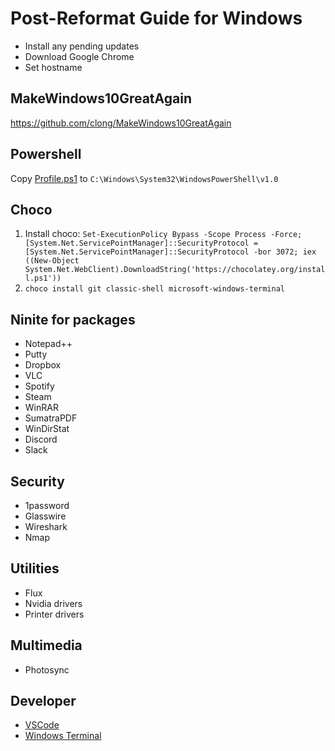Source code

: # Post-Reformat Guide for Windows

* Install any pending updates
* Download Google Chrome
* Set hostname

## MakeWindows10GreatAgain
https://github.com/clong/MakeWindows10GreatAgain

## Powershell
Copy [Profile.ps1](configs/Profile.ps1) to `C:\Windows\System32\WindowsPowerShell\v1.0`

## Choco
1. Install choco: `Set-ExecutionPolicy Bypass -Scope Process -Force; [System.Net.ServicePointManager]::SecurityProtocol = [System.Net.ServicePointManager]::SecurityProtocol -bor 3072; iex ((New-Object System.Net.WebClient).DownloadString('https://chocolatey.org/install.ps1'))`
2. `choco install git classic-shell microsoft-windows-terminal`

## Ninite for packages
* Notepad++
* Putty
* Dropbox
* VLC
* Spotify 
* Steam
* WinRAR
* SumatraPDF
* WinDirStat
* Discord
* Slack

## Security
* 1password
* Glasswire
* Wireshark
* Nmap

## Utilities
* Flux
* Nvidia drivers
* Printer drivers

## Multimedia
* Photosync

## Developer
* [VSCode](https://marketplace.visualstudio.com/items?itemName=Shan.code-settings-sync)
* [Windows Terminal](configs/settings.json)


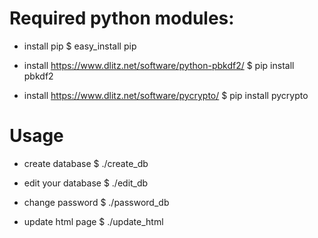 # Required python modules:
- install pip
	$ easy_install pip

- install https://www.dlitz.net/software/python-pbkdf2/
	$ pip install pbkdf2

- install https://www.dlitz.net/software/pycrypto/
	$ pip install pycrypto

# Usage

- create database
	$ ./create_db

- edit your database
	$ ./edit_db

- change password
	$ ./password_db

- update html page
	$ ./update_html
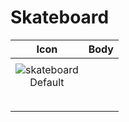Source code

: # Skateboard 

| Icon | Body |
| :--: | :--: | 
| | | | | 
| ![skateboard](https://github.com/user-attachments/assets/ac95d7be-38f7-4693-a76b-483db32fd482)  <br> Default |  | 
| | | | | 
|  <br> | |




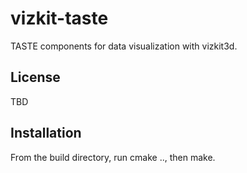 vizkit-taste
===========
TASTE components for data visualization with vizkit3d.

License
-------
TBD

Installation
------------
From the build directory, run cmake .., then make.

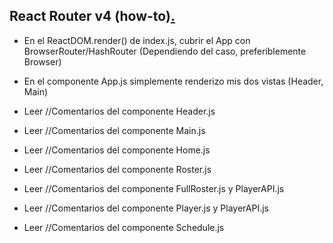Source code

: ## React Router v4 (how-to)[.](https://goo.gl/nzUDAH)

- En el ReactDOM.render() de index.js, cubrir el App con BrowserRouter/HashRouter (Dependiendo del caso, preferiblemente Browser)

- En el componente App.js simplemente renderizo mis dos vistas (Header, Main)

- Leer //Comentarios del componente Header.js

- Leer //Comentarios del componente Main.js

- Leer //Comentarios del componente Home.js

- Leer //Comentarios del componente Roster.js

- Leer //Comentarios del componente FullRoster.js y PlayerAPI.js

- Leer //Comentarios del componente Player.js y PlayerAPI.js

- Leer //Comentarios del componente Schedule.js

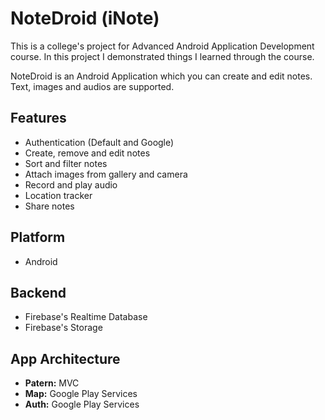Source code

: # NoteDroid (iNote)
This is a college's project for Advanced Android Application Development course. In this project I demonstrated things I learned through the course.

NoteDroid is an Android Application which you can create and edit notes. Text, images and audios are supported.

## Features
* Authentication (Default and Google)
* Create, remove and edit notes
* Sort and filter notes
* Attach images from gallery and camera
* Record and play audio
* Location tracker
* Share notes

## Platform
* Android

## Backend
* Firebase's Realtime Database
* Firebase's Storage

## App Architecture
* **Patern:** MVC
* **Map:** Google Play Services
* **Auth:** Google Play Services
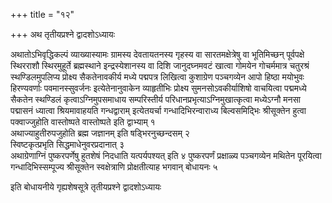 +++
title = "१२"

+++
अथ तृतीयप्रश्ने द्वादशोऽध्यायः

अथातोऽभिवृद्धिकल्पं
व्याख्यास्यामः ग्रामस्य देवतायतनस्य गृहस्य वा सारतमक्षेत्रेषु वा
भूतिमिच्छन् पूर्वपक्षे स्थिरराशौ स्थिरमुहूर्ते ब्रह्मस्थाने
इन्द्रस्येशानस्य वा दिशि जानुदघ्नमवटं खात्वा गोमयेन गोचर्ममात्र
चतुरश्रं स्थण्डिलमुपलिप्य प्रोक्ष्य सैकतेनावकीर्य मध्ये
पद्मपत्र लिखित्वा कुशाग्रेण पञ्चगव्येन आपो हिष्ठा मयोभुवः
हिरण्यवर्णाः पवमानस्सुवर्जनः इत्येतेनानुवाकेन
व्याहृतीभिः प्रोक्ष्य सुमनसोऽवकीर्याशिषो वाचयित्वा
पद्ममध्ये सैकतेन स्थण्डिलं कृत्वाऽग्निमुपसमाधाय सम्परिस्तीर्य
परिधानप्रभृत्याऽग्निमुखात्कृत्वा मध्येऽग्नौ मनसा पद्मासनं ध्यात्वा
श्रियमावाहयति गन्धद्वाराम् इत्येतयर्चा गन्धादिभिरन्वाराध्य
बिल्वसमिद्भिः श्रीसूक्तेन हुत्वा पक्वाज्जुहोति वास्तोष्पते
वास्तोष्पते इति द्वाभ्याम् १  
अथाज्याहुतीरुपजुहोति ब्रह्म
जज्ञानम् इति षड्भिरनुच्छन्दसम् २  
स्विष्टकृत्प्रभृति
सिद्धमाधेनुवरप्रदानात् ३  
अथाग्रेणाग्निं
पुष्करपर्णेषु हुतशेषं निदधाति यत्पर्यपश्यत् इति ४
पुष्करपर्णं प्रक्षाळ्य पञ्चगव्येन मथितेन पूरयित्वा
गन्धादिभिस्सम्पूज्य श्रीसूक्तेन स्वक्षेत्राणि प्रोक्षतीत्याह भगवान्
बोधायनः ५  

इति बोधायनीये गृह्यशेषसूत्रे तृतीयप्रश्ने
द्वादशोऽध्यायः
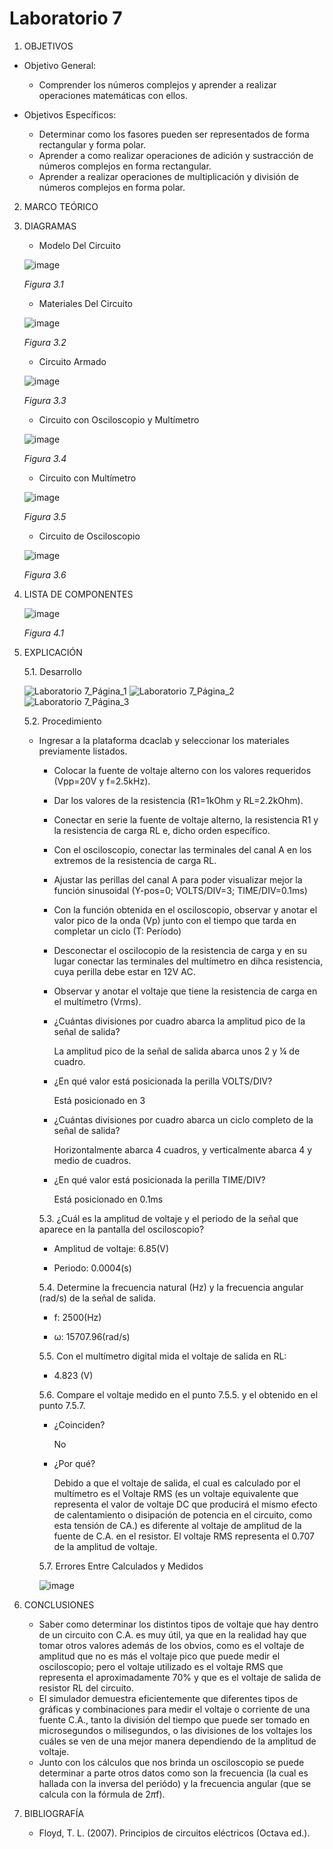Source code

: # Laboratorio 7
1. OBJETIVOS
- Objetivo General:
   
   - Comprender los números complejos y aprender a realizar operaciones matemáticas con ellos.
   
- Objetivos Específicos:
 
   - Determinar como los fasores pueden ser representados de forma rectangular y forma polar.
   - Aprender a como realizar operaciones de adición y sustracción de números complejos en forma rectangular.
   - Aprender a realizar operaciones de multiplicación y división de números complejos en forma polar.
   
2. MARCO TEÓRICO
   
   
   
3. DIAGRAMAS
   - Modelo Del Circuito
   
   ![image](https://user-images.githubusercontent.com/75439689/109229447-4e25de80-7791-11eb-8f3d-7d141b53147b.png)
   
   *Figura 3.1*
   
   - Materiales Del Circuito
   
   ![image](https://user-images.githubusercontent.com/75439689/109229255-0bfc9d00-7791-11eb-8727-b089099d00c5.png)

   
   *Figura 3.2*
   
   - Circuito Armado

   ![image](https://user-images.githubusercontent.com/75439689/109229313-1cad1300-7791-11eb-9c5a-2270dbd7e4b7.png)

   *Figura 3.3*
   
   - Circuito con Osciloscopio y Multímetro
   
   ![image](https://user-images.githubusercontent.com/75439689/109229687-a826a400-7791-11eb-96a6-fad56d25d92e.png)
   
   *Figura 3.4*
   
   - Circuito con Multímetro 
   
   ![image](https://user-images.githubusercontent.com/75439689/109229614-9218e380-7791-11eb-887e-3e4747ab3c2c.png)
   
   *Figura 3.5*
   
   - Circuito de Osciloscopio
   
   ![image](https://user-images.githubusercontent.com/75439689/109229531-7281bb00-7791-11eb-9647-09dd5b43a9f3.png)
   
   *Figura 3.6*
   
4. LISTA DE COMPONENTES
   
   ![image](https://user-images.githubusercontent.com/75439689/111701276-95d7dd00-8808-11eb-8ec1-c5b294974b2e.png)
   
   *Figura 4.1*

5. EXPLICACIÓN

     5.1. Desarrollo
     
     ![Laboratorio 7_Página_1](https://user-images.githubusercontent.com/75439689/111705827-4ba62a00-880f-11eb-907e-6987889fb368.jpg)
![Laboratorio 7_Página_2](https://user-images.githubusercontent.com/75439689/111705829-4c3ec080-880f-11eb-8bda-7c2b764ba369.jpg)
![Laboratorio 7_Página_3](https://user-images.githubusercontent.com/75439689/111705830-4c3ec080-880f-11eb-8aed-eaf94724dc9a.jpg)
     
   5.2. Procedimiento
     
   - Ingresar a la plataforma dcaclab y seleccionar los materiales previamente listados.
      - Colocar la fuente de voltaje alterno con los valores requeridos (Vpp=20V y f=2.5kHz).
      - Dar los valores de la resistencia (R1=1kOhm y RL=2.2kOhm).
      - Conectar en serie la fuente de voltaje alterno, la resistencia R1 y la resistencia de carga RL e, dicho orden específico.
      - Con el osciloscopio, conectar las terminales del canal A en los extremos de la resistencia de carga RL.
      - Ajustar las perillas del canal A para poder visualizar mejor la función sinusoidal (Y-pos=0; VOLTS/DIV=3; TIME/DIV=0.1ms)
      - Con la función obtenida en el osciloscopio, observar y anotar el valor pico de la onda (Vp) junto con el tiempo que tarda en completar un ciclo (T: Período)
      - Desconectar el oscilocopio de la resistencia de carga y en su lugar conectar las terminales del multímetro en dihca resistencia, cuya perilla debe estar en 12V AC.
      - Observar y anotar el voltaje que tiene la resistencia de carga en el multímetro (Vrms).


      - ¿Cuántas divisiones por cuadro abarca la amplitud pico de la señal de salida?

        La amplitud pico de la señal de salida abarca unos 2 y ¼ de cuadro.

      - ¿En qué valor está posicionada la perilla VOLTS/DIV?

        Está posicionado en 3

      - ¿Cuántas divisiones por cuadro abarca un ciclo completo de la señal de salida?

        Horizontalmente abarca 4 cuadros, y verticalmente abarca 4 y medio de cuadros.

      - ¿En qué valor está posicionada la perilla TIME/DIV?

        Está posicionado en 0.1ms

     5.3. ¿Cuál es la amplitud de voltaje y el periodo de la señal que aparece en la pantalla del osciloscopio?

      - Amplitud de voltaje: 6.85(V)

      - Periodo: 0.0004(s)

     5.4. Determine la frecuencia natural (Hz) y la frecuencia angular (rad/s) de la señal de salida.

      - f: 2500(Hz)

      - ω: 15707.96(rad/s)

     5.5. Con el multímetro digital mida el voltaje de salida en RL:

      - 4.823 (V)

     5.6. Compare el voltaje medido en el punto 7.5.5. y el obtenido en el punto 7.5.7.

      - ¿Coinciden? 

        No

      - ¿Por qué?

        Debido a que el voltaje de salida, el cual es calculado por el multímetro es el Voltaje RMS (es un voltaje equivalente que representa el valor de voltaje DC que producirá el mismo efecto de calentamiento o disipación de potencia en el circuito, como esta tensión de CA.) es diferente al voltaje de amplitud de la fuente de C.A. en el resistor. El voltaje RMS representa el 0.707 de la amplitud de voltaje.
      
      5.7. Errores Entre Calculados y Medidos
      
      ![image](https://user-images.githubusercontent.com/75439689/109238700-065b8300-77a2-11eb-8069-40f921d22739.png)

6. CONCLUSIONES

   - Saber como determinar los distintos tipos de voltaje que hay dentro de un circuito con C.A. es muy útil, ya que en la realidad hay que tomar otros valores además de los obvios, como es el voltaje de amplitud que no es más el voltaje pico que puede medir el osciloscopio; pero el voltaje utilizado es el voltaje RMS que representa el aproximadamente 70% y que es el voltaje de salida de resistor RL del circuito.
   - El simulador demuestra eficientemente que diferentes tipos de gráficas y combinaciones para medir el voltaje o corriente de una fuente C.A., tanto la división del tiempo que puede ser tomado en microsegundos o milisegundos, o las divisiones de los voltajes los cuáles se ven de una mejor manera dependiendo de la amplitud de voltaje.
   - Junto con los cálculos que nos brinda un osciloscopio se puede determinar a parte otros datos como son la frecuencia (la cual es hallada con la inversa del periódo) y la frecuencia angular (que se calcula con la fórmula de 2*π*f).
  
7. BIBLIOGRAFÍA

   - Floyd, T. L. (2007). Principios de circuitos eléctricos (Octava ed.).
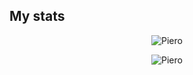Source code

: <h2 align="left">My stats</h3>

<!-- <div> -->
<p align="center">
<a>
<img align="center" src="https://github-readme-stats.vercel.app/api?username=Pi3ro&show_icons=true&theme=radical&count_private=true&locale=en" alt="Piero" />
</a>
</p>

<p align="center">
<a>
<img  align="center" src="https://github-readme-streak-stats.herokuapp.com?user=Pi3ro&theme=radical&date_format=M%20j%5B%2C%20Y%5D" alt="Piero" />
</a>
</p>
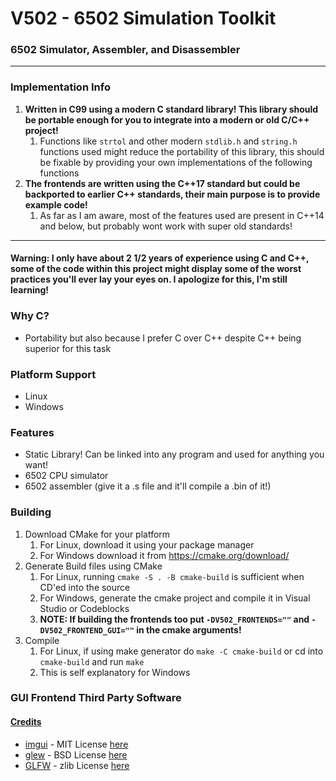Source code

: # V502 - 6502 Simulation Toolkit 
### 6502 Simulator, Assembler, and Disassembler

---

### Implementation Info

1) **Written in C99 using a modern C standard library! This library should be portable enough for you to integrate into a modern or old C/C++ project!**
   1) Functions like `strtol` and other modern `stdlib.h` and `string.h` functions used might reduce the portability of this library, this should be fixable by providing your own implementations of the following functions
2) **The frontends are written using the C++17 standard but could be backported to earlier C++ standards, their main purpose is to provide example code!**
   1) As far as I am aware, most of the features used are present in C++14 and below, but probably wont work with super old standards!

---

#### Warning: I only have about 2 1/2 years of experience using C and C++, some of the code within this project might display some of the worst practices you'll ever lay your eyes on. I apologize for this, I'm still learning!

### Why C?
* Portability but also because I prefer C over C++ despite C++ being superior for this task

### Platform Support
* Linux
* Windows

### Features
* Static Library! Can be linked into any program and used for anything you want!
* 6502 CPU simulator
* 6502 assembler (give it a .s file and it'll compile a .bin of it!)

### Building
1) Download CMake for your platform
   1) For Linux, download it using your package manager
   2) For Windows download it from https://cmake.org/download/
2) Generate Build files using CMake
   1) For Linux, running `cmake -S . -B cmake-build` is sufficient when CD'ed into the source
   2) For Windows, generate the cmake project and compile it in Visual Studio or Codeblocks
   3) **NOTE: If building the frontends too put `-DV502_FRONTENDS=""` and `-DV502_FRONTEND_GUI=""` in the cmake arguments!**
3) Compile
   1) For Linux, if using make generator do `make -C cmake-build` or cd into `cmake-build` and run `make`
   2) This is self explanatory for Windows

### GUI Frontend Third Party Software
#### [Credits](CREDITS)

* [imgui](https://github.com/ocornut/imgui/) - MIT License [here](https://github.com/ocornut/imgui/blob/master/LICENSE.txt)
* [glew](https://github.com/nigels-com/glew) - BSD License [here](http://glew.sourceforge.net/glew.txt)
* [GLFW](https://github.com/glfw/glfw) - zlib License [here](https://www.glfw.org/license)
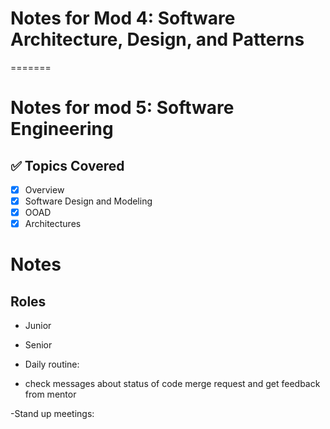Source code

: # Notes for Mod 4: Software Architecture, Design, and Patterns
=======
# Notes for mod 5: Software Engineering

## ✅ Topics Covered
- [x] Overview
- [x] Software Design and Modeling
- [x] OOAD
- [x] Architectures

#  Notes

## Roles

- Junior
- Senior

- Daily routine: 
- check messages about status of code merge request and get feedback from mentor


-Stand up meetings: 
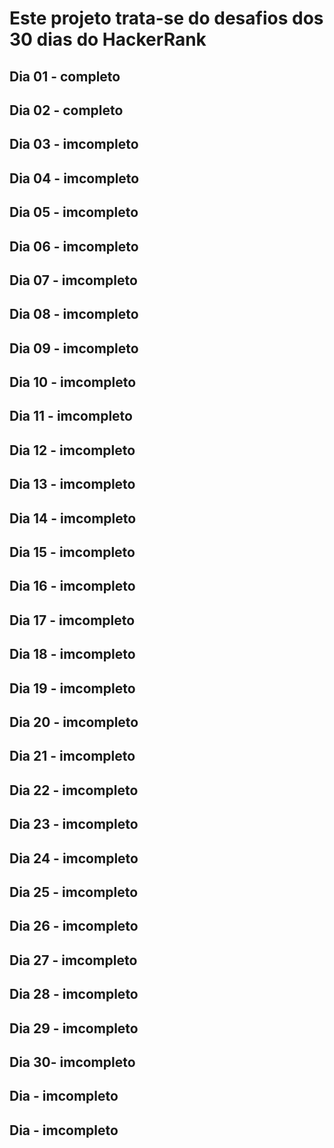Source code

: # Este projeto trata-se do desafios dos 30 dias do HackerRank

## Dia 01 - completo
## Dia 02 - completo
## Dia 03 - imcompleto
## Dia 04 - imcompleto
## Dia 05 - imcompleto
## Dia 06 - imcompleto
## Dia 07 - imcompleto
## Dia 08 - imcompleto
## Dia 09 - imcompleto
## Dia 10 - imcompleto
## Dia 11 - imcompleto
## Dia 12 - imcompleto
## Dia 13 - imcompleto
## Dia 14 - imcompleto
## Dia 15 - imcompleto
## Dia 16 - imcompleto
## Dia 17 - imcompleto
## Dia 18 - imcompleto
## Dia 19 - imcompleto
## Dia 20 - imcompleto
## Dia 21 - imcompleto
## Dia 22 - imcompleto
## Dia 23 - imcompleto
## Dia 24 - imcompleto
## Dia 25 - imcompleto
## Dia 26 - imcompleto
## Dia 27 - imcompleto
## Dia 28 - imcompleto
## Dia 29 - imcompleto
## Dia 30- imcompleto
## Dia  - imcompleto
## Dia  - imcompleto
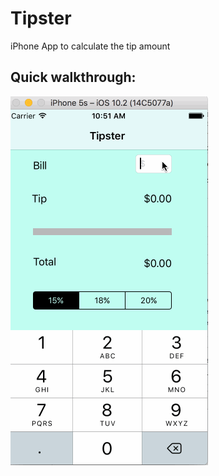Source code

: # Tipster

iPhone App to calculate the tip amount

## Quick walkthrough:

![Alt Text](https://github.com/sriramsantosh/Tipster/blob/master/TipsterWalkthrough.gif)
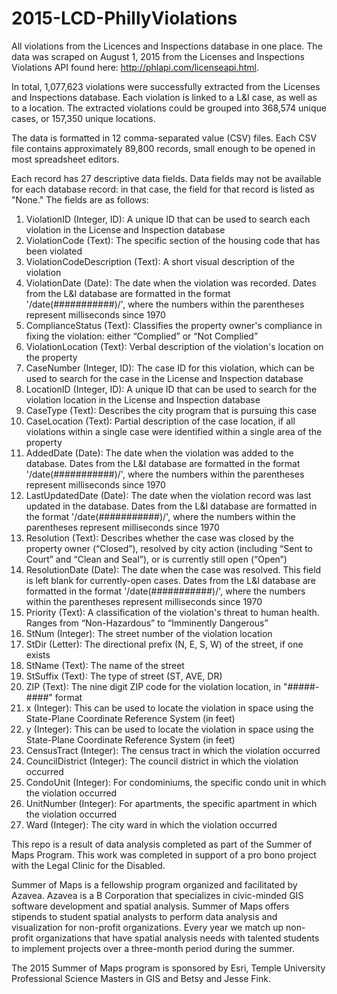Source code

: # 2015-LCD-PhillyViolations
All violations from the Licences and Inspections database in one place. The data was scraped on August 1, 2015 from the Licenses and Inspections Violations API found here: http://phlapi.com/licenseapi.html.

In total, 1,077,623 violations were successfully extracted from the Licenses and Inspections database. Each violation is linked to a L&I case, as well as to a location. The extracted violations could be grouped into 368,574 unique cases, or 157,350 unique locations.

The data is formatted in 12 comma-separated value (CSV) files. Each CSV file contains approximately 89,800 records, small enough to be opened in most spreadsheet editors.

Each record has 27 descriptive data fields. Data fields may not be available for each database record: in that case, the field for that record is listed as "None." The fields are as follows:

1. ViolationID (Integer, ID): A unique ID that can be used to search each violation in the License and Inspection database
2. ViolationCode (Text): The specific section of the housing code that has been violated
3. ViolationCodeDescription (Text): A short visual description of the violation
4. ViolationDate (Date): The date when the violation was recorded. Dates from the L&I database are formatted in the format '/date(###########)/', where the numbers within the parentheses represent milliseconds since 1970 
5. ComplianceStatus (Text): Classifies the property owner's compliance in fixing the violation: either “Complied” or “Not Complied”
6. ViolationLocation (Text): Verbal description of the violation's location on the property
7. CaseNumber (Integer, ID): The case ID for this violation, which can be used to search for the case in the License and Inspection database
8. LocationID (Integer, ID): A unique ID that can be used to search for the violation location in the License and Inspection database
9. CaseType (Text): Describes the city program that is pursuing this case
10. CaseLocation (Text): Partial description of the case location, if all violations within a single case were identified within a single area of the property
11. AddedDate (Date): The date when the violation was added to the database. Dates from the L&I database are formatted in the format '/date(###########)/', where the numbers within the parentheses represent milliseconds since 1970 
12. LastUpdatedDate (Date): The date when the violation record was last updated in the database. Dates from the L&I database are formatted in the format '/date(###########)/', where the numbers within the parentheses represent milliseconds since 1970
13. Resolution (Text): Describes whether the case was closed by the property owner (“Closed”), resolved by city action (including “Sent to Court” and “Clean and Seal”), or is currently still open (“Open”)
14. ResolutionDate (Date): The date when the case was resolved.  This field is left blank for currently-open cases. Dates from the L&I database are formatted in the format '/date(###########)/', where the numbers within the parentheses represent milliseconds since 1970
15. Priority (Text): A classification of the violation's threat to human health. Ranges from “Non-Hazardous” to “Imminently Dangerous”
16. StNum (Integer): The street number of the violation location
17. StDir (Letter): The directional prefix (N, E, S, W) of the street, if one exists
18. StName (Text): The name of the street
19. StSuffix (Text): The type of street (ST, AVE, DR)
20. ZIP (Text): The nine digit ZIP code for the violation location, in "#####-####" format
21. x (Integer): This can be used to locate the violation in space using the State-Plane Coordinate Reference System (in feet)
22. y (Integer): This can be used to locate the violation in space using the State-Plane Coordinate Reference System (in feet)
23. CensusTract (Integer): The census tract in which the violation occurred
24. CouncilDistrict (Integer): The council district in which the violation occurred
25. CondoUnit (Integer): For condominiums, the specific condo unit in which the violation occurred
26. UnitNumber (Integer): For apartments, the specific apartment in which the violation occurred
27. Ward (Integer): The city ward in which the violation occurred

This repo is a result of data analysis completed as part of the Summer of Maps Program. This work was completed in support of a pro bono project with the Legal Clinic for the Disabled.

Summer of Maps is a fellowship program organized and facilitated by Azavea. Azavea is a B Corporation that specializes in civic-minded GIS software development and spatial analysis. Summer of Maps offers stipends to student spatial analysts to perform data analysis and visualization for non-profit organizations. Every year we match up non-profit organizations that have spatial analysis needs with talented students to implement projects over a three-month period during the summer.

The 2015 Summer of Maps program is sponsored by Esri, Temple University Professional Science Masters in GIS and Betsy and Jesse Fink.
____
• **EXERCISE DIRECTIONS**: From the material above, reproduce only what runs from the line holding "### Building" down to the line holding "- [x] Architectures", both included, pictures excluded.

• **ANSWER FOR THIS EXERCISE**:
### Building
1) Download CMake for your platform
   1) For Linux, download it using your package manager
   2) For Windows download it from https://cmake.org/download/
2) Generate Build files using CMake
   1) For Linux, running `cmake -S . -B cmake-build` is sufficient when CD'ed into the source
   2) For Windows, generate the cmake project and compile it in Visual Studio or Codeblocks
   3) **NOTE: If building the frontends too put `-DV502_FRONTENDS=""` and `-DV502_FRONTEND_GUI=""` in the cmake arguments!**
3) Compile
   1) For Linux, if using make generator do `make -C cmake-build` or cd into `cmake-build` and run `make`
   2) This is self explanatory for Windows

### GUI Frontend Third Party Software
#### [Credits](CREDITS)

* [imgui](https://github.com/ocornut/imgui/) - MIT License [here](https://github.com/ocornut/imgui/blob/master/LICENSE.txt)
* [glew](https://github.com/nigels-com/glew) - BSD License [here](http://glew.sourceforge.net/glew.txt)
* [GLFW](https://github.com/glfw/glfw) - zlib License [here](https://www.glfw.org/license)
Source code

: # Notes for Mod 4: Software Architecture, Design, and Patterns
=======
# Notes for mod 5: Software Engineering

## ✅ Topics Covered
- [x] Overview
- [x] Software Design and Modeling
- [x] OOAD
- [x] Architectures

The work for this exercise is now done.